Thursday, November 22, 2007

Participatory Geographic Information Systems: More than maps

At the Annual meeting of the Society for Applied Anthropology on March 25 - 29, 2008, Memphis Marriott, USA, there will be a session relating the practice of PGIS and applied anthropology by the title: Participatory Geographic Information Systems: More than maps.
In their Call for Papers the session organisers wrote: "Most activities that we undertake, either as academics or practitioners, require producing tangible outputs as part of the work process. Outputs serve as metrics to evaluate progress and determine future direction. Mention of a Participatory Geographic Information System (PGIS) invariably elicits numerous requests to see the maps, and fewer questions regarding the process that went into their development. The "P" in PGIS has its roots in the development literature and in Participatory Rural Appraisal and Participatory Learning and Action in particular, which stress the importance of process. The relationship is not one way however, and in this session we would like to draw attention to the contributions that PGIS experiences offer to the larger development community. Our objective is to reflect on a variety of experiences with PGIS and focus the discussion on positive externalities and the intangible benefits that arise through process."

The theme for the Annual Meeri is The Public Sphere and Engaged Scholarship: Opportunities and Challenges for Applied Anthropology. The full description can be found at http://www.sfaa.net/sfaa2008.html .

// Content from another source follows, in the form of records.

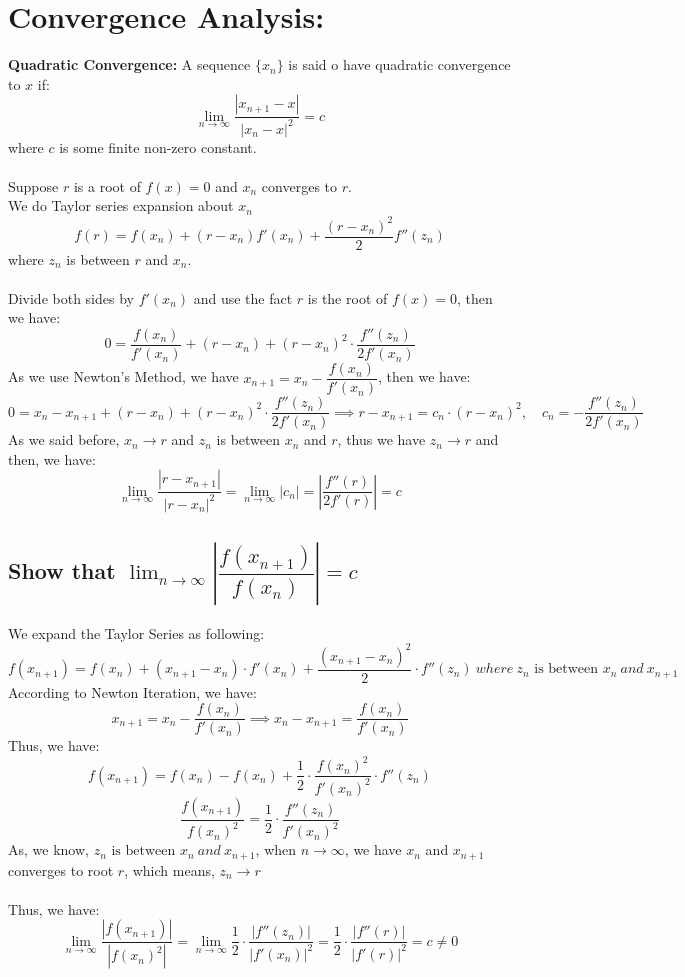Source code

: \documentclass [9 pt]{article}
\theoremstyle{definition}
\begin{document}
\newpage
\section*{Convergence Analysis:}
\textbf{Quadratic Convergence:}
A sequence $\{ x_n \}$ is said o have quadratic convergence to $x$ if:
$$ \lim_{n \to \infty} \dfrac{|x_{n+1} - x|}{ |x_n - x|^2 } = c $$
where $c$ is some finite non-zero constant.\\
\\
Suppose $r$ is a root of $f(x) = 0$ and $x_n$ converges to $r$.\\
We do Taylor series expansion about $x_n$
$$f(r) = f(x_n) + (r - x_n) f'(x_n) + \dfrac{(r - x_n)^2}{2} f''(z_n)$$
where $z_n$ is between $r$ and $x_n$.\\
\\
Divide both sides by $f'(x_n)$ and use the fact $r$ is the root of $f(x) = 0$, then we have:
$$ 0 = \dfrac{f(x_n)}{f'(x_n)} + (r - x_n) + (r - x_n)^2 \cdot \dfrac{f''(z_n)}{2f'(x_n)} $$
As we use Newton's Method, we have $x_{n+1} = x_n - \dfrac{f(x_n)}{f'(x_n)} $, then we have:
$$ 0 = x_n - x_{n+1} + (r - x_n) + (r - x_n)^2 \cdot \dfrac{f''(z_n)}{2f'(x_n)} \implies r - x_{n+1} = c_n \cdot (r - x_n)^2, \quad c_n = - \dfrac{f''(z_n)}{2f'(x_n)} $$
As we said before, $x_n \to r$ and $z_n $ is between $x_n$ and $r$, thus we have $z_n \to r$ and then, we have:
$$ \lim_{n \to \infty} \dfrac{|r - x_{n+1}|}{ |r - x_n|^2 } = \lim_{n \to \infty} |c_n| = |\dfrac{f''(r)}{2f'(r)}|  = c $$

\subsection*{Show that $\lim_{n\to \infty} | \dfrac{f(x_{n+1})}{f(x_n)} | = c$}
\begin{mdframed}
	We expand the Taylor Series as following:
$$ f(x_{n+1}) = f(x_n) + (x_{n+1} - x_n )\cdot f'(x_n) + \dfrac{(x_{n+1} - x_{n})^2}{2}\cdot f''(z_n)\ where\  z_n \text{ is between } x_n \ and\ x_{n+1} $$
According to Newton Iteration, we have:
$$ x_{n+1} = x_n - \dfrac{f(x_n)}{f'(x_n)}  \implies x_n - x_{n+1} =   \dfrac{f(x_n)}{f'(x_n)}  $$
Thus, we have:
$$ f(x_{n+1}) = f(x_n) - f(x_n) + \dfrac{ 1 }{2} \cdot \dfrac{f(x_n)^2}{f'(x_n)^2} \cdot  f''(z_n)  $$
$$ \dfrac{f(x_{n+1})}{f(x_n)^2} = \dfrac{1}{2} \cdot \dfrac{f''(z_n)}{f'(x_n)^2} $$
As, we know, $  z_n \text{ is between } x_n \ and\ x_{n+1} $, when $n \to \infty$, we have $x_n$ and $x_{n+1}$ converges to root $r$, which means, $z_n \to r$\\
\\
Thus, we have:
$$ \lim_{n \to \infty}  \dfrac{|f(x_{n+1})|}{|f(x_n)^2|} = \lim_{n \to \infty} \dfrac{1}{2} \cdot \dfrac{|f''(z_n)|}{|f'(x_n)|^2} = \dfrac{1}{2} \cdot \dfrac{|f''(r)|}{|f'(r)|^2} = c \neq 0 $$
\end{mdframed}
\end{document}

Thursday, November 15, 2007

Participatory GIS — a people's GIS?

In a recently published paper Christine Dunn argues that recent years have witnessed a burgeoning of applications of GIS which grant legitimacy to indigenous geographical knowledge as well as to `official' spatial data. By incorporating various forms of community participation these newer framings of Geographical Information Systems as `Participatory GIS' (PGIS) offer a response to the critiques of GIS which were prevalent in the 1990s. This paper reviews PGIS in the context of the `democratization of GIS'. It explores aspects of the control and ownership of geographical information, representations of local and indigenous knowledge, scale and scaling up, web-based approaches and some potential future technical and academic directions.

Sunday, November 11, 2007

World Summit Award 2007 - Report Back on the session on e-Culture

The session on e-Culture took place at the World Summit Award Winners' Conference in Venice, Italy on 3 November 2007 and included the presentation on the award winning product "Participatory 3D Modelling (P3DM) for Resource Use, Development Planning and Safeguarding Intangible Cultural Heritage in Fiji".

This short video documents the feedback on the session provided by the rapporteur, Dr. Paul Hoffert, Chairperson of Bell Cabada Fund, Canada and Fellow at the Berkman Centre for Internet and Society, Harvard University, USA.



Other sessions of the WSA 2007 Winners' Conference covered the following categories: e-Entertainment, e-Inclusiveness, e-Governance, e-Science, e-Business, e-Health and e-Learning.

Friday, November 09, 2007

Participatory 3D Modelling (P3DM) receiving the 2007 World Summit Award in the category e-culture

On November 5, 2007 at a ceremony which took place during the Global Forum 2007 at the Fondazione Giorgio Cini in Venice, Italy, the CTA-supported project Participatory 3D Modelling (P3DM) for Resource Use, Development Planning and Safeguarding Intangible Cultural Heritage in Fiji was given the World Summit Award 2007 in the category e-culture. The product has been considered as one of the 40 best practice examples of quality e-Content in the world. The project has been jointly implemented by the following organisation: Fiji Locally-Managed Marine Area (FLMMA) Network, WWF South Pacific Programme, Native Lands Trust Board, Secretariat of the Pacific Community, National Trust of Fiji, Lomaiviti Provincial Council and the Technical Centre for Agricultural and Rural Co-operation (CTA).